Big data is defined by the three Vs: velocity - the speed with which the data is generated; variety - the different types of data; and volume - the size of data. Due to these characteristics, some of the daily tasks of a data engineer are to ensure that pipelines are executed correctly, incoming data is stored in the system, and data is accessible for whoever wants to use it. In the following article we are going to dive into the most common strategies for pipelines (ETL - extract, transform, load and ELT - extract, load, transform) and storing (data warehouse and data lake).
Data goes through different stages, starting from the creation, where the job is to collect and to centralize different data generated by various sources. After collecting, you need to process the data, applying different transformation strategies (formatting, labeling, filtering, and so on). Processed data needs to be stored into a destination and is ready to be used with different visualization applications.
Because of all of these stages that data goes through, engineers started to create pipelines. Pipelines are a series of steps where the output of the previous step is the input for the following one, and steps can be executed in parallel. A pipeline has a single direction and it doesn’t contain cycles. Each step in the pipeline represents an operation applied on the incoming data. You can imagine the pipeline like a directed acyclic graph (DAG). The following image shows an example of a pipeline for data collected from sensors.

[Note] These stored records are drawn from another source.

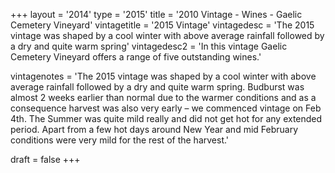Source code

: +++
layout = '2014'
type = '2015'
title = '2010 Vintage - Wines - Gaelic Cemetery Vineyard'
vintagetitle = '2015 Vintage'
vintagedesc = 'The 2015 vintage was shaped by a cool winter with above average rainfall followed by a dry and quite warm spring'
vintagedesc2 = 'In this vintage Gaelic Cemetery Vineyard offers a range of five outstanding wines.'


vintagenotes = 'The 2015 vintage was shaped by a cool winter with above average rainfall followed by a dry and quite warm spring. Budburst was almost 2 weeks earlier than normal due to the warmer conditions and as a consequence harvest was also very early – we commenced vintage on Feb 4th. The Summer was quite mild really and did not get hot for any extended period. Apart from a few hot days around New Year and mid February conditions were very mild for the rest of the harvest.'

draft = false
+++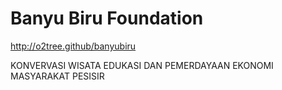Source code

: # Banyu Biru Foundation
http://o2tree.github/banyubiru

KONVERVASI WISATA EDUKASI DAN
PEMERDAYAAN EKONOMI MASYARAKAT PESISIR
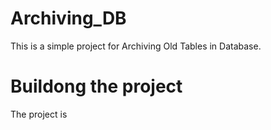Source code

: # Archiving_DB
This is a simple project for Archiving Old Tables in Database.
# Buildong the project
The project is 
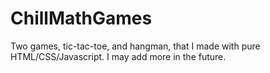 # ChillMathGames
Two games, tic-tac-toe, and hangman, that I made with pure HTML/CSS/Javascript. I may add more in the future.
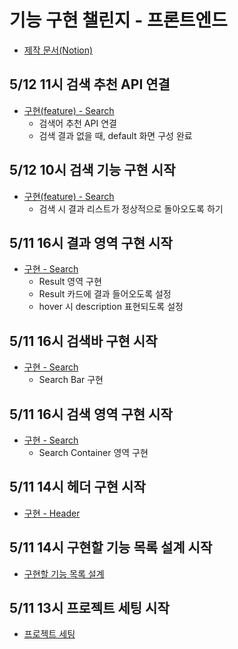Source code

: # 기능 구현 챌린지 - 프론트엔드

- [제작 문서(Notion)](https://time-map.notion.site/Techeer-5ecace250f2344e9a1e2a5cde3c64ffa?pvs=4)

## 5/12 11시 검색 추천 API 연결

- [구현(feature) - Search](https://time-map.notion.site/feature-Search-e40e36aaded34919b68882095e69d3cf?pvs=4)
  - 검색어 추천 API 연결
  - 검색 결과 없을 때, default 화면 구성 완료

## 5/12 10시 검색 기능 구현 시작

- [구현(feature) - Search](https://time-map.notion.site/feature-Search-e40e36aaded34919b68882095e69d3cf?pvs=4)
  - 검색 시 결과 리스트가 정상적으로 돌아오도록 하기

## 5/11 16시 결과 영역 구현 시작

- [구현 - Search](https://time-map.notion.site/Search-122dee3264194e9cb82c642a5cf2d99f?pvs=4)
  - Result 영역 구현
  - Result 카드에 결과 들어오도록 설정
  - hover 시 description 표현되도록 설정

## 5/11 16시 검색바 구현 시작

- [구현 - Search](https://time-map.notion.site/Search-122dee3264194e9cb82c642a5cf2d99f?pvs=4)
  - Search Bar 구현

## 5/11 16시 검색 영역 구현 시작

- [구현 - Search](https://time-map.notion.site/Search-122dee3264194e9cb82c642a5cf2d99f?pvs=4)
  - Search Container 영역 구현

## 5/11 14시 헤더 구현 시작

- [구현 - Header](https://time-map.notion.site/Header-7806999c8eae4d4faae67c3d09c60737?pvs=4)

## 5/11 14시 구현할 기능 목록 설계 시작

- [구현할 기능 목록 설계](https://time-map.notion.site/884a57dbcdd24e30815021488287e77f?pvs=4)

## 5/11 13시 프로젝트 세팅 시작

- [프로젝트 세팅](https://time-map.notion.site/d31c8754ba6740e5b5deb2ce37cce29c?pvs=4)
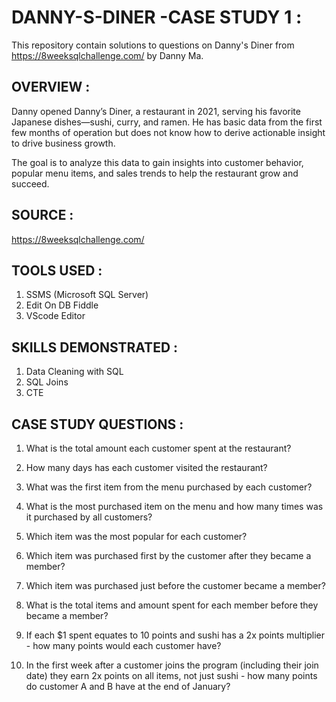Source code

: # DANNY-S-DINER -CASE STUDY 1 :
This repository contain solutions to questions on Danny's Diner from https://8weeksqlchallenge.com/ by Danny Ma.





## OVERVIEW :

Danny opened Danny’s Diner, a restaurant in 2021, serving his favorite Japanese dishes—sushi, curry, and ramen. He has basic data from the first few months of operation but does not know how to derive actionable insight to drive business growth. 

The goal is to analyze this data to gain insights into customer behavior, popular menu items, and sales trends to help the restaurant grow and succeed.





## SOURCE : 
https://8weeksqlchallenge.com/ 





## TOOLS USED : 
1. SSMS (Microsoft SQL Server)
2. Edit On DB Fiddle
3. VScode Editor





## SKILLS DEMONSTRATED :
1. Data Cleaning with SQL
2. SQL Joins
3. CTE




## CASE STUDY QUESTIONS :

1. What is the total amount each customer spent at the restaurant?

2. How many days has each customer visited the restaurant?

3. What was the first item from the menu purchased by each customer?

4. What is the most purchased item on the menu and how many times was it purchased by all customers?

5. Which item was the most popular for each customer?

6. Which item was purchased first by the customer after they became a member?

7. Which item was purchased just before the customer became a member?

8. What is the total items and amount spent for each member before they became a member?

9. If each $1 spent equates to 10 points and sushi has a 2x points multiplier - how many points would each customer have?

10. In the first week after a customer joins the program (including their join date) they earn 2x points on all items, not just sushi - how many points do customer A and B have at the end of January?



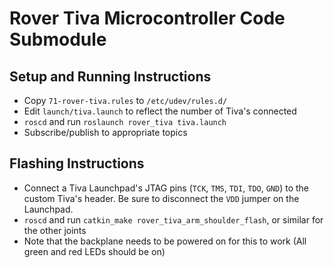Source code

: # Rover Tiva Microcontroller Code Submodule

## Setup and Running Instructions

- Copy `71-rover-tiva.rules` to `/etc/udev/rules.d/`
- Edit `launch/tiva.launch` to reflect the number of Tiva's connected
- `roscd` and run `roslaunch rover_tiva tiva.launch`
- Subscribe/publish to appropriate topics

## Flashing Instructions

- Connect a Tiva Launchpad's JTAG pins (`TCK`, `TMS`, `TDI`, `TDO`, `GND`) to the custom Tiva's header. Be sure to disconnect the `VDD` jumper on the Launchpad.
- `roscd` and run `catkin_make rover_tiva_arm_shoulder_flash`, or similar for the other joints
- Note that the backplane needs to be powered on for this to work (All green and red LEDs should be on)
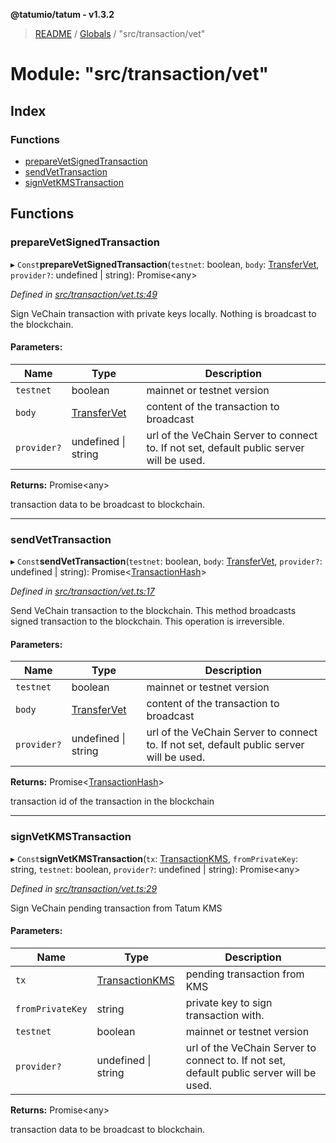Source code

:**@tatumio/tatum - v1.3.2**

> [README](../README.md) / [Globals](../globals.md) / "src/transaction/vet"

# Module: "src/transaction/vet"

## Index

### Functions

* [prepareVetSignedTransaction](_src_transaction_vet_.md#preparevetsignedtransaction)
* [sendVetTransaction](_src_transaction_vet_.md#sendvettransaction)
* [signVetKMSTransaction](_src_transaction_vet_.md#signvetkmstransaction)

## Functions

### prepareVetSignedTransaction

▸ `Const`**prepareVetSignedTransaction**(`testnet`: boolean, `body`: [TransferVet](../classes/_src_model_request_transfervet_.transfervet.md), `provider?`: undefined \| string): Promise\<any>

*Defined in [src/transaction/vet.ts:49](https://github.com/tatumio/tatum-js/blob/b9ab1e4/src/transaction/vet.ts#L49)*

Sign VeChain transaction with private keys locally. Nothing is broadcast to the blockchain.

#### Parameters:

Name | Type | Description |
------ | ------ | ------ |
`testnet` | boolean | mainnet or testnet version |
`body` | [TransferVet](../classes/_src_model_request_transfervet_.transfervet.md) | content of the transaction to broadcast |
`provider?` | undefined \| string | url of the VeChain Server to connect to. If not set, default public server will be used. |

**Returns:** Promise\<any>

transaction data to be broadcast to blockchain.

___

### sendVetTransaction

▸ `Const`**sendVetTransaction**(`testnet`: boolean, `body`: [TransferVet](../classes/_src_model_request_transfervet_.transfervet.md), `provider?`: undefined \| string): Promise\<[TransactionHash](../interfaces/_src_model_response_common_transactionhash_.transactionhash.md)>

*Defined in [src/transaction/vet.ts:17](https://github.com/tatumio/tatum-js/blob/b9ab1e4/src/transaction/vet.ts#L17)*

Send VeChain transaction to the blockchain. This method broadcasts signed transaction to the blockchain.
This operation is irreversible.

#### Parameters:

Name | Type | Description |
------ | ------ | ------ |
`testnet` | boolean | mainnet or testnet version |
`body` | [TransferVet](../classes/_src_model_request_transfervet_.transfervet.md) | content of the transaction to broadcast |
`provider?` | undefined \| string | url of the VeChain Server to connect to. If not set, default public server will be used. |

**Returns:** Promise\<[TransactionHash](../interfaces/_src_model_response_common_transactionhash_.transactionhash.md)>

transaction id of the transaction in the blockchain

___

### signVetKMSTransaction

▸ `Const`**signVetKMSTransaction**(`tx`: [TransactionKMS](../classes/_src_model_response_kms_transactionkms_.transactionkms.md), `fromPrivateKey`: string, `testnet`: boolean, `provider?`: undefined \| string): Promise\<any>

*Defined in [src/transaction/vet.ts:29](https://github.com/tatumio/tatum-js/blob/b9ab1e4/src/transaction/vet.ts#L29)*

Sign VeChain pending transaction from Tatum KMS

#### Parameters:

Name | Type | Description |
------ | ------ | ------ |
`tx` | [TransactionKMS](../classes/_src_model_response_kms_transactionkms_.transactionkms.md) | pending transaction from KMS |
`fromPrivateKey` | string | private key to sign transaction with. |
`testnet` | boolean | mainnet or testnet version |
`provider?` | undefined \| string | url of the VeChain Server to connect to. If not set, default public server will be used. |

**Returns:** Promise\<any>

transaction data to be broadcast to blockchain.
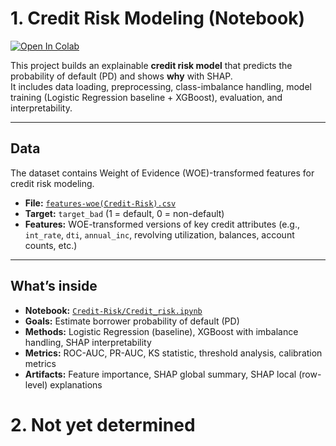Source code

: # 1. Credit Risk Modeling (Notebook)

[![Open In Colab](https://colab.research.google.com/assets/colab-badge.svg)](https://colab.research.google.com/github/hlee014e/Projects/blob/main/Credit-Risk/Credit_risk.ipynb)

This project builds an explainable **credit risk model** that predicts the probability of default (PD) and shows **why** with SHAP.  
It includes data loading, preprocessing, class-imbalance handling, model training (Logistic Regression baseline + XGBoost), evaluation, and interpretability.

---

## Data

The dataset contains Weight of Evidence (WOE)-transformed features for credit risk modeling.

- **File:** [`features-woe(Credit-Risk).csv`](https://github.com/hlee014e/Projects/blob/main/Credit-Risk/features-woe(Credit-Risk).csv) 
- **Target:** `target_bad` (1 = default, 0 = non-default)  
- **Features:** WOE-transformed versions of key credit attributes (e.g., `int_rate`, `dti`, `annual_inc`, revolving utilization, balances, account counts, etc.)



---

## What’s inside

- **Notebook:** [`Credit-Risk/Credit_risk.ipynb`](https://github.com/hlee014e/Projects/blob/main/Credit-Risk/Credit_risk.ipynb)
- **Goals:** Estimate borrower probability of default (PD)  
- **Methods:** Logistic Regression (baseline), XGBoost with imbalance handling, SHAP interpretability  
- **Metrics:** ROC-AUC, PR-AUC, KS statistic, threshold analysis, calibration metrics  
- **Artifacts:** Feature importance, SHAP global summary, SHAP local (row-level) explanations

# 2.  Not yet determined 
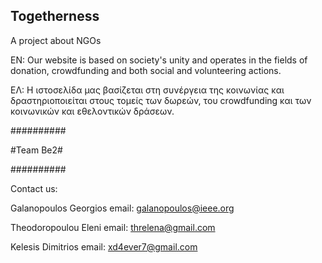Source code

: ## Togetherness
A project about NGOs

EN: 
Our website is based on society's unity and operates in the fields of donation,
crowdfunding and both social and volunteering actions. 

ΕΛ:
Η ιστοσελίδα μας βασίζεται στη συνέργεια της κοινωνίας και δραστηριοποιείται στους τομείς των δωρεών, 
τoυ crowdfunding και των κοινωνικών και εθελοντικών δράσεων.

##########

#Team Be2#

##########

Contact us:

Galanopoulos Georgios email:  galanopoulos@ieee.org

Theodoropoulou Eleni  email: threlena@gmail.com 

Kelesis Dimitrios email: xd4ever7@gmail.com
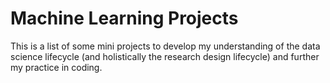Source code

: # Machine Learning Projects

This is a list of some mini projects to develop my understanding of the data science lifecycle (and holistically the research design lifecycle) and
further my practice in coding.
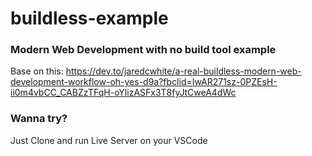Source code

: # buildless-example
### Modern Web Development with no build tool example

Base on this:
https://dev.to/jaredcwhite/a-real-buildless-modern-web-development-workflow-oh-yes-d9a?fbclid=IwAR271sz-0PZEsH-ii0m4vbCC_CABZzTFqH-oYlizASFx3T8fyJtCweA4dWc

### Wanna try?
Just Clone and run Live Server on your VSCode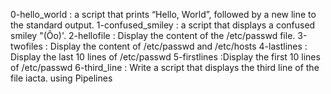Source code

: 0-hello_world :  a script that prints “Hello, World”, followed by a new line to the standard output.
1-confused_smiley : a script that displays a confused smiley "(Ôo)'.
2-hellofile : Display the content of the /etc/passwd file.
3-twofiles : Display the content of /etc/passwd and /etc/hosts
4-lastlines : Display the last 10 lines of /etc/passwd
5-firstlines :Display the first 10 lines of /etc/passwd
6-third_line : Write a script that displays the third line of the file iacta. using Pipelines
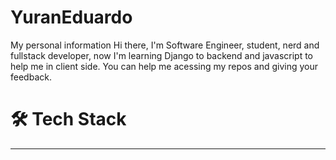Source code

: # YuranEduardo
My personal information
Hi there, I'm Software Engineer, student, nerd and fullstack developer, now I'm learning Django to backend and javascript to help me in client side. You can help me acessing my repos and giving your feedback.


<h1> 🛠 Tech Stack </h1>
<hr>
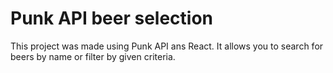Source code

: # Punk API beer selection

This project was made using Punk API ans React. 
It allows you to search for beers by name or filter by given criteria.
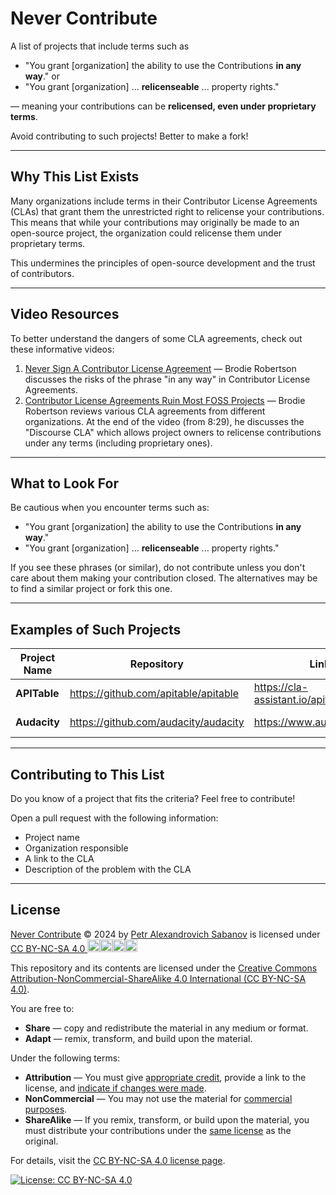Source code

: # Never Contribute

A list of projects that include terms such as
- "You grant [organization] the ability to use the Contributions **in any way**."
or
- "You grant [organization] ... **relicenseable** ... property rights."

— meaning your contributions can be **relicensed, even under proprietary terms**.

Avoid contributing to such projects! Better to make a fork!

---

## Why This List Exists

Many organizations include terms in their Contributor License Agreements (CLAs) that grant them the unrestricted right to relicense your contributions. This means that while your contributions may originally be made to an open-source project, the organization could relicense them under proprietary terms.

This undermines the principles of open-source development and the trust of contributors.

---

## Video Resources

To better understand the dangers of some CLA agreements, check out these informative videos:

1. [Never Sign A Contributor License Agreement](https://www.youtube.com/watch?v=TV9EhzfjepA) — Brodie Robertson discusses the risks of the phrase "in any way" in Contributor License Agreements.
2. [Contributor License Agreements Ruin Most FOSS Projects](https://www.youtube.com/watch?v=4CcCoSjX8s4) — Brodie Robertson reviews various CLA agreements from different organizations. At the end of the video (from 8:29), he discusses the "Discourse CLA" which allows project owners to relicense contributions under any terms (including proprietary ones).

---

## What to Look For

Be cautious when you encounter terms such as:

- "You grant [organization] the ability to use the Contributions **in any way**."
- "You grant [organization] ... **relicenseable** ... property rights."

If you see these phrases (or similar), do not contribute unless you don't care about them making your contribution closed. The alternatives may be to find a similar project or fork this one.

---

## Examples of Such Projects

| Project Name | Repository | Link to CLA | Problem |
|-|-|-|-|
| **APITable** | https://github.com/apitable/apitable | https://cla-assistant.io/apitable/apitable | "**in any way**" |
| **Audacity** | https://github.com/audacity/audacity |https://www.audacityteam.org/CLA | "**in any way**" |

---

## Contributing to This List

Do you know of a project that fits the criteria? Feel free to contribute!

Open a pull request with the following information:
- Project name
- Organization responsible
- A link to the CLA
- Description of the problem with the CLA

---

## License

[Never Contribute](https://github.com/pasabanov/never-contribute) © 2024 by [Petr Alexandrovich Sabanov](https://github.com/pasabanov) is licensed under [CC BY-NC-SA 4.0 <img data-v-a0d4e8a8="" width="20" height="20" src="https://mirrors.creativecommons.org/presskit/icons/cc.svg"><img data-v-a0d4e8a8="" width="20" height="20" src="https://mirrors.creativecommons.org/presskit/icons/by.svg"><img data-v-a0d4e8a8="" width="20" height="20" src="https://mirrors.creativecommons.org/presskit/icons/nc.svg"><img data-v-a0d4e8a8="" width="20" height="20" src="https://mirrors.creativecommons.org/presskit/icons/sa.svg">](https://creativecommons.org/licenses/by-nc-sa/4.0)

This repository and its contents are licensed under the [Creative Commons Attribution-NonCommercial-ShareAlike 4.0 International (CC BY-NC-SA 4.0)](https://creativecommons.org/licenses/by-nc-sa/4.0/).

You are free to:
- **Share** — copy and redistribute the material in any medium or format.
- **Adapt** — remix, transform, and build upon the material.

Under the following terms:
- **Attribution** — You must give [appropriate credit](https://creativecommons.org/licenses/by-nc-sa/4.0/#ref-appropriate-credit), provide a link to the license, and [indicate if changes were made](https://creativecommons.org/licenses/by-nc-sa/4.0/#ref-indicate-changes).
- **NonCommercial** — You may not use the material for [commercial purposes](https://creativecommons.org/licenses/by-nc-sa/4.0/#ref-commercial-purposes).
- **ShareAlike** — If you remix, transform, or build upon the material, you must distribute your contributions under the [same license](https://creativecommons.org/licenses/by-nc-sa/4.0/#ref-same-license) as the original.

For details, visit the [CC BY-NC-SA 4.0 license page](https://creativecommons.org/licenses/by-nc-sa/4.0).

[![License: CC BY-NC-SA 4.0](https://licensebuttons.net/l/by-nc-sa/4.0/88x31.png)](https://creativecommons.org/licenses/by-nc-sa/4.0/)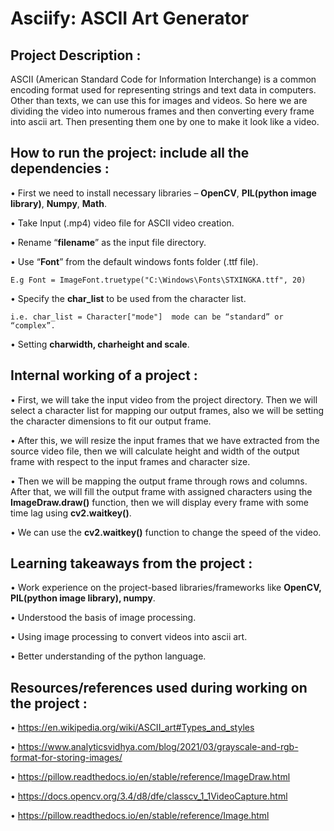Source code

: # Asciify: ASCII Art Generator

## Project Description :

ASCII (American Standard Code for Information Interchange) is a common encoding format used for representing strings and text data in computers.
Other than texts, we can use this for images and videos. So here we are dividing the video into numerous frames and then converting every frame into ascii art. Then presenting them one by one to make it look like a video.

## How to run the project: include all the dependencies :
• First we need to install necessary libraries – **OpenCV**, 
**PIL(python image library)**, 
**Numpy**, 
**Math**.

• Take Input (.mp4) video file for ASCII video creation.

• Rename “**filename**”  as the input file directory.

• Use “**Font**” from the default windows fonts folder (.ttf file).
  
    E.g Font = ImageFont.truetype("C:\Windows\Fonts\STXINGKA.ttf", 20)

• Specify the **char_list** to be used from the character list.
	
    i.e. char_list = Character["mode"]  mode can be “standard” or “complex”.

• Setting **charwidth, charheight and scale**.

## Internal working of a project :
• First, we will take the input video from the project directory. Then we will select a character list for mapping our output frames, also we will be setting the character dimensions to fit our output frame.

• After this, we will resize the input frames that we have extracted from the source video file, then we will calculate height and width of the output frame with respect to the input frames and character size.

• Then  we will be mapping the output frame through rows and columns. After that, we will fill the output frame with assigned characters using the **ImageDraw.draw()** function, then we will display every frame with some time lag using **cv2.waitkey()**.

• We can use the **cv2.waitkey()** function to change the speed of the video.

## Learning takeaways from the project :
• Work experience on the project-based libraries/frameworks like **OpenCV, PIL(python image library), numpy**.

• Understood the basis of image processing.

• Using image processing to convert videos into ascii art.

• Better understanding of the python language.

## Resources/references used during working on the project :

•	https://en.wikipedia.org/wiki/ASCII_art#Types_and_styles

•	https://www.analyticsvidhya.com/blog/2021/03/grayscale-and-rgb-format-for-storing-images/

•	https://pillow.readthedocs.io/en/stable/reference/ImageDraw.html

•	https://docs.opencv.org/3.4/d8/dfe/classcv_1_1VideoCapture.html

•	https://pillow.readthedocs.io/en/stable/reference/Image.html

There are two main strategies for ingesting into a Big Data platform: batch and streaming. Batch ingestion is used when a large amount of data is stored into the system (for example, a number of files). For storing this chunk of data, a pipeline is scheduled at a suited interval to run over the incoming information.
On the other hand, streaming ingestion is used when working with real-time data (for example, a number of messages are pushed into the system every couple of seconds). A publisher/subscriber design pattern application is used. In this case, processing pipelines are running continuously to ensure that the incoming data is stored into the system.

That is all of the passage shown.